A Tree above a thatched cottage
Signed lower left,
Monogrammed AE, probably a collector's mark as it appears on numerous drawings by Cicéri
30.5 x 23.5 cm
In good condition
framed : 46 x 39 cm
The bold framing is obviously a big part of the charm and interest of this drawing.
Cicéri adopts an almost photographic zoom effect upwards, using the roof of the thatched cottage on the right as a reference point.
There is a real modernity in this effect, and the composition of the drawing is remarkably careful.
Eugène Cicéri spent his formative years in an extended family of painters. His father, Pierre Luc Charles Cicéri (1782-1868), painted grand decorative murals and stage sets, and served as the designer of official ceremonies following the Restoration of Louis XVIII in 1814. Young Cicéri learned the basics of his craft from his father, and subsequently from his great-uncle Jean-Baptiste Isabey (1767-1855) who enjoyed extensive patronage under Napoleon as well as the royalist rulers of the 1820s and 1830s. Isabey’s son, also named Eugène, was only ten years older than his nephew Cicéri, and proved to be a lifelong artistic influence and friend.

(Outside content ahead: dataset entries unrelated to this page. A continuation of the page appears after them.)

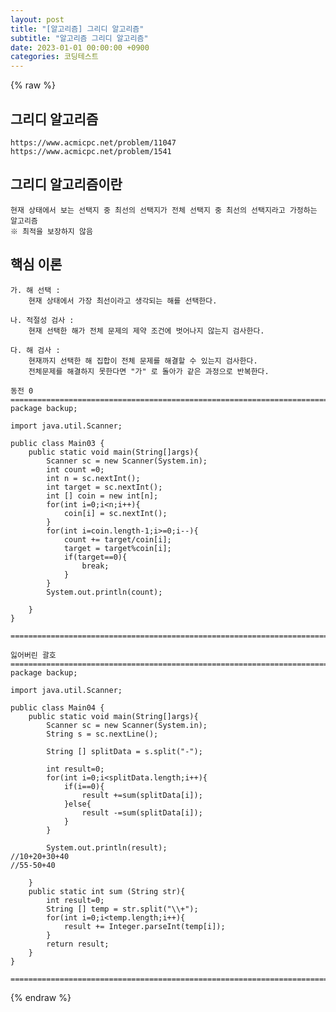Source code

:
 ```yaml
---
layout: post
title: "[알고리즘] 그리디 알고리즘"
subtitle: "알고리즘 그리디 알고리즘"
date: 2023-01-01 00:00:00 +0900
categories: 코딩테스트
---
```

{% raw %}
## 그리디 알고리즘  
	https://www.acmicpc.net/problem/11047  
	https://www.acmicpc.net/problem/1541  
## 그리디 알고리즘이란  
	현재 상태에서 보는 선택지 중 최선의 선택지가 전체 선택지 중 최선의 선택지라고 가정하는 알고리즘  
	※ 최적을 보장하지 않음  
  
## 핵심 이론  
	가. 해 선택 :  
		현재 상태에서 가장 최선이라고 생각되는 해를 선택한다.  
  
	나. 적절성 검사 :  
		현재 선택한 해가 전체 문제의 제약 조건에 벗어나지 않는지 검사한다.  
  
	다. 해 검사 :  
		현재까지 선택한 해 집합이 전체 문제를 해결할 수 있는지 검사한다.  
		전체문제를 해결하지 못한다면 "가" 로 돌아가 같은 과정으로 반복한다.  
  
	동전 0  
	======================================================================================================  
	package backup;  
  
	import java.util.Scanner;  
  
	public class Main03 {  
		public static void main(String[]args){  
			Scanner sc = new Scanner(System.in);  
			int count =0;  
			int n = sc.nextInt();  
			int target = sc.nextInt();  
			int [] coin = new int[n];  
			for(int i=0;i<n;i++){  
				coin[i] = sc.nextInt();  
			}  
			for(int i=coin.length-1;i>=0;i--){  
				count += target/coin[i];  
				target = target%coin[i];  
				if(target==0){  
					break;  
				}  
			}  
			System.out.println(count);  
  
		}  
	}  
  
	======================================================================================================  
  
	잃어버린 괄호  
	======================================================================================================  
	package backup;  
  
	import java.util.Scanner;  
  
	public class Main04 {  
		public static void main(String[]args){  
			Scanner sc = new Scanner(System.in);  
			String s = sc.nextLine();  
  
			String [] splitData = s.split("-");  
  
			int result=0;  
			for(int i=0;i<splitData.length;i++){  
				if(i==0){  
					result +=sum(splitData[i]);  
				}else{  
					result -=sum(splitData[i]);  
				}  
			}  
  
			System.out.println(result);  
	//10+20+30+40  
	//55-50+40  
  
		}  
		public static int sum (String str){  
			int result=0;  
			String [] temp = str.split("\\+");  
			for(int i=0;i<temp.length;i++){  
				result += Integer.parseInt(temp[i]);  
			}  
			return result;  
		}  
	}  
  
	======================================================================================================  

{% endraw %}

He turned his attention to the landscape painting that his uncle, Eugène Isabey, was exploring. During this period, Isabey and Cicéri shared living quarters in the Parisian Quartier Pigalle where they were both influenced by their neighbors Théodore Rousseau, Jules Dupré, Narcisse Diaz, Johan Barthold Jongkind, and Jean-François Millet. Cicéri’s landscape painting, which became the basis for the rest of his career, reflected the concerns typical of these innovative artists: preservation of France’s rural landscapes; awareness of the sanctity of labor; and the encroachment of industrialization on a once bucolic environment. Not surprisingly, he made his Salon debut in 1851 at the exhibition now recognized for admitting the previously unwelcome Realist and Barbizon artists. The following year Cicéri won a third class medal for his riverscape entitled Vue Prise au bord du Loing. He continued to exhibit paintings at the annual Salons throughout the 1850s, switching to lithographs from the 1865 to 1882.

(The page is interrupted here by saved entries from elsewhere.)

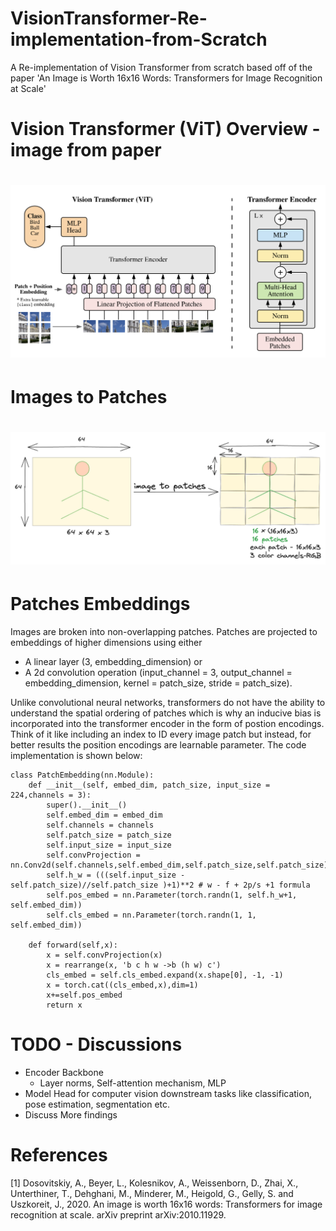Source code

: # VisionTransformer-Re-implementation-from-Scratch
A Re-implementation of Vision Transformer from scratch based off of the paper 'An Image is Worth 16x16 Words: Transformers for Image Recognition at Scale'

# Vision Transformer (ViT) Overview - image from paper
 <h1 align="center"><img src="https://github.com/Obafemi-Jinadu/VisionTransformer-Re-Implementation-from-Scratch/blob/5fd16a834708566c30b48b07a2faa79e099ea4c9/files/vitoverview.png" width=700/></h1>

# Images to Patches
 <h1 align="center"><img src="https://github.com/Obafemi-Jinadu/VisionTransformer-Re-Implementation-from-Scratch/blob/2a2e44d4243832aa95cec3f83495ea7965fdb1ea/files/im2patches.png" /></h1>

# Patches Embeddings
Images are broken into non-overlapping patches. Patches are projected to embeddings of higher dimensions using either
- A linear layer (3, embedding_dimension) or
- A 2d convolution operation (input_channel = 3, output_channel = embedding_dimension, kernel = patch_size, stride = patch_size).
  
Unlike convolutional neural networks, transformers do not have the ability to understand the spatial ordering of patches which is why an inducive bias is incorporated into the transformer encoder in the form of postion encodings. Think of it like including an index to ID every image patch but instead, for better results the position encodings are learnable parameter.
The code implementation is shown below:
```
class PatchEmbedding(nn.Module):
    def __init__(self, embed_dim, patch_size, input_size = 224,channels = 3):
        super().__init__()
        self.embed_dim = embed_dim
        self.channels = channels
        self.patch_size = patch_size 
        self.input_size = input_size
        self.convProjection = nn.Conv2d(self.channels,self.embed_dim,self.patch_size,self.patch_size)
        self.h_w = (((self.input_size - self.patch_size)//self.patch_size )+1)**2 # w - f + 2p/s +1 formula
        self.pos_embed = nn.Parameter(torch.randn(1, self.h_w+1, self.embed_dim))
        self.cls_embed = nn.Parameter(torch.randn(1, 1, self.embed_dim)) 
        
    def forward(self,x):
        x = self.convProjection(x)
        x = rearrange(x, 'b c h w ->b (h w) c')
        cls_embed = self.cls_embed.expand(x.shape[0], -1, -1)
        x = torch.cat((cls_embed,x),dim=1)
        x+=self.pos_embed  
        return x
```

# TODO - Discussions
- Encoder Backbone
  - Layer norms, Self-attention mechanism, MLP
- Model Head for computer vision downstream tasks like classification, pose estimation, segmentation etc.
- Discuss More findings

# References
[1] Dosovitskiy, A., Beyer, L., Kolesnikov, A., Weissenborn, D., Zhai, X., Unterthiner, T., Dehghani, M., Minderer, M., Heigold, G., Gelly, S. and Uszkoreit, J., 2020. An image is worth 16x16 words: Transformers for image recognition at scale. arXiv preprint arXiv:2010.11929.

Cicéri’s landscape painting evolved in concert with emerging modernist developments of the Second Empire and the Third Republic. Travels to North Africa produced exotic images such as Oriental Market from 1869 or River Bank in Turkey in 1877, and a set of twenty-five color lithographs for Marius Fontane’s 1869 book, Voyage pittoresque à travers l’isthme de Suez, (Paris, P. Dupont). However, the primary focus of Cicéri’s work remained the landscape of France, particularly the region surrounding Paris and the countryside of Normandy.

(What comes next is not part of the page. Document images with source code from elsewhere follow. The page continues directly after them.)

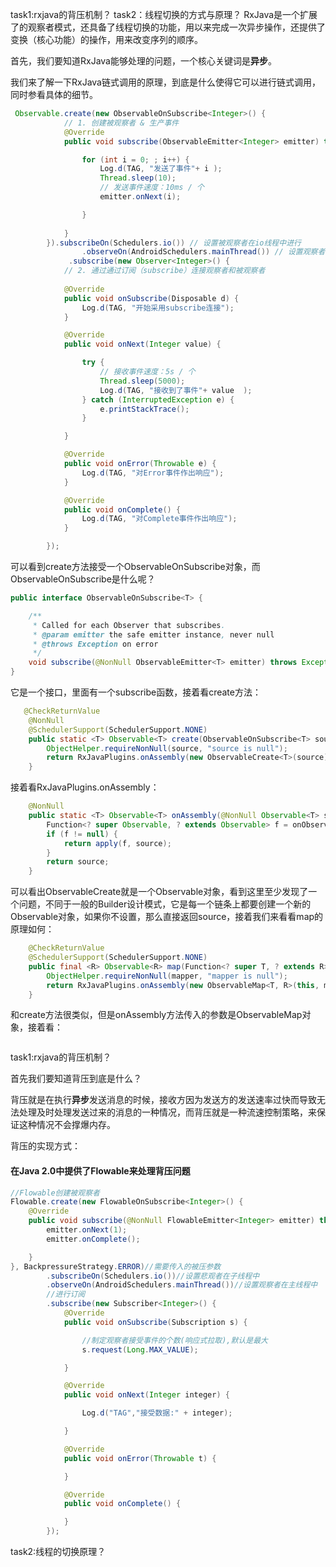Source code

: task1:rxjava的背压机制？
task2：线程切换的方式与原理？
RxJava是一个扩展了的观察者模式，还具备了线程切换的功能，用以来完成一次异步操作，还提供了变换（核心功能）的操作，用来改变序列的顺序。

首先，我们要知道RxJava能够处理的问题，一个核心关键词是**异步**。

我们来了解一下RxJava链式调用的原理，到底是什么使得它可以进行链式调用，同时参看具体的细节。

```java
 Observable.create(new ObservableOnSubscribe<Integer>() {
            // 1. 创建被观察者 & 生产事件
            @Override
            public void subscribe(ObservableEmitter<Integer> emitter) throws Exception {

                for (int i = 0; ; i++) {
                    Log.d(TAG, "发送了事件"+ i );
                    Thread.sleep(10);
                    // 发送事件速度：10ms / 个 
                    emitter.onNext(i);

                }
                
            }
        }).subscribeOn(Schedulers.io()) // 设置被观察者在io线程中进行
                .observeOn(AndroidSchedulers.mainThread()) // 设置观察者在主线程中进行
             .subscribe(new Observer<Integer>() {
            // 2. 通过通过订阅（subscribe）连接观察者和被观察者
                 
            @Override
            public void onSubscribe(Disposable d) {
                Log.d(TAG, "开始采用subscribe连接");
            }

            @Override
            public void onNext(Integer value) {

                try {
                    // 接收事件速度：5s / 个 
                    Thread.sleep(5000);
                    Log.d(TAG, "接收到了事件"+ value  );
                } catch (InterruptedException e) {
                    e.printStackTrace();
                }

            }

            @Override
            public void onError(Throwable e) {
                Log.d(TAG, "对Error事件作出响应");
            }

            @Override
            public void onComplete() {
                Log.d(TAG, "对Complete事件作出响应");
            }

        });
```

可以看到create方法接受一个ObservableOnSubscribe对象，而ObservableOnSubscribe是什么呢？

```java
public interface ObservableOnSubscribe<T> {

    /**
     * Called for each Observer that subscribes.
     * @param emitter the safe emitter instance, never null
     * @throws Exception on error
     */
    void subscribe(@NonNull ObservableEmitter<T> emitter) throws Exception;
}
```
它是一个接口，里面有一个subscribe函数，接着看create方法：

```java
   @CheckReturnValue
    @NonNull
    @SchedulerSupport(SchedulerSupport.NONE)
    public static <T> Observable<T> create(ObservableOnSubscribe<T> source) {
        ObjectHelper.requireNonNull(source, "source is null");
        return RxJavaPlugins.onAssembly(new ObservableCreate<T>(source));
    }

```
接着看RxJavaPlugins.onAssembly：

```java
    @NonNull
    public static <T> Observable<T> onAssembly(@NonNull Observable<T> source) {
        Function<? super Observable, ? extends Observable> f = onObservableAssembly;
        if (f != null) {
            return apply(f, source);
        }
        return source;
    }
```
可以看出ObservableCreate就是一个Observable对象，看到这里至少发现了一个问题，不同于一般的Builder设计模式，它是每一个链条上都要创建一个新的Observable对象，如果你不设置，那么直接返回source，接着我们来看看map的原理如何：

```java
    @CheckReturnValue
    @SchedulerSupport(SchedulerSupport.NONE)
    public final <R> Observable<R> map(Function<? super T, ? extends R> mapper) {
        ObjectHelper.requireNonNull(mapper, "mapper is null");
        return RxJavaPlugins.onAssembly(new ObservableMap<T, R>(this, mapper));
    }
```
和create方法很类似，但是onAssembly方法传入的参数是ObservableMap对象，接着看：

```java

```

task1:rxjava的背压机制？

首先我们要知道背压到底是什么？

背压就是在执行**异步**发送消息的时候，接收方因为发送方的发送速率过快而导致无法处理及时处理发送过来的消息的一种情况，而背压就是一种流速控制策略，来保证这种情况不会撑爆内存。    

背压的实现方式：

#### 在Java 2.0中提供了Flowable来处理背压问题

```java
//Flowable创建被观察者
Flowable.create(new FlowableOnSubscribe<Integer>() {
    @Override
    public void subscribe(@NonNull FlowableEmitter<Integer> emitter) throws Exception {
        emitter.onNext(1);
        emitter.onComplete();

    }
}, BackpressureStrategy.ERROR)//需要传入的被压参数
        .subscribeOn(Schedulers.io())//设置悲观者在子线程中
        .observeOn(AndroidSchedulers.mainThread())//设置观察者在主线程中
        //进行订阅
        .subscribe(new Subscriber<Integer>() {
            @Override
            public void onSubscribe(Subscription s) {

                //制定观察者接受事件的个数(响应式拉取),默认是最大
                s.request(Long.MAX_VALUE);

            }

            @Override
            public void onNext(Integer integer) {

                Log.d("TAG","接受数据:" + integer);

            }

            @Override
            public void onError(Throwable t) {

            }

            @Override
            public void onComplete() {

            }
        });
```

task2:线程的切换原理？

By the 1870s, his color palette had brightened and his subject matter became increasingly concentrated on the formal and tonal relationships between sky, water and earth. Traces of the Barbizon aesthetic remain in the images of working men and women who fish and wash clothes and drive carriages, but attention to atmospheric effects and colored light suggests the growing influence of Impressionism; and like his uncle Isabey, Cicéri created skies that were vast and full of movement. Still painting at age 77, Cicéri died at the village of Marlotte near Fontainebleau on April 22, 1890.
His works are on display in public collections throughout the Europe and the United States, including the Louvre, the National Gallery in Berlin, the Getty Museum in Los Angeles and the French national museums at Châlons-sur-Marne, Chartres, Le Havre, Limoges, Mulhouse, Perpignan, and Troyes.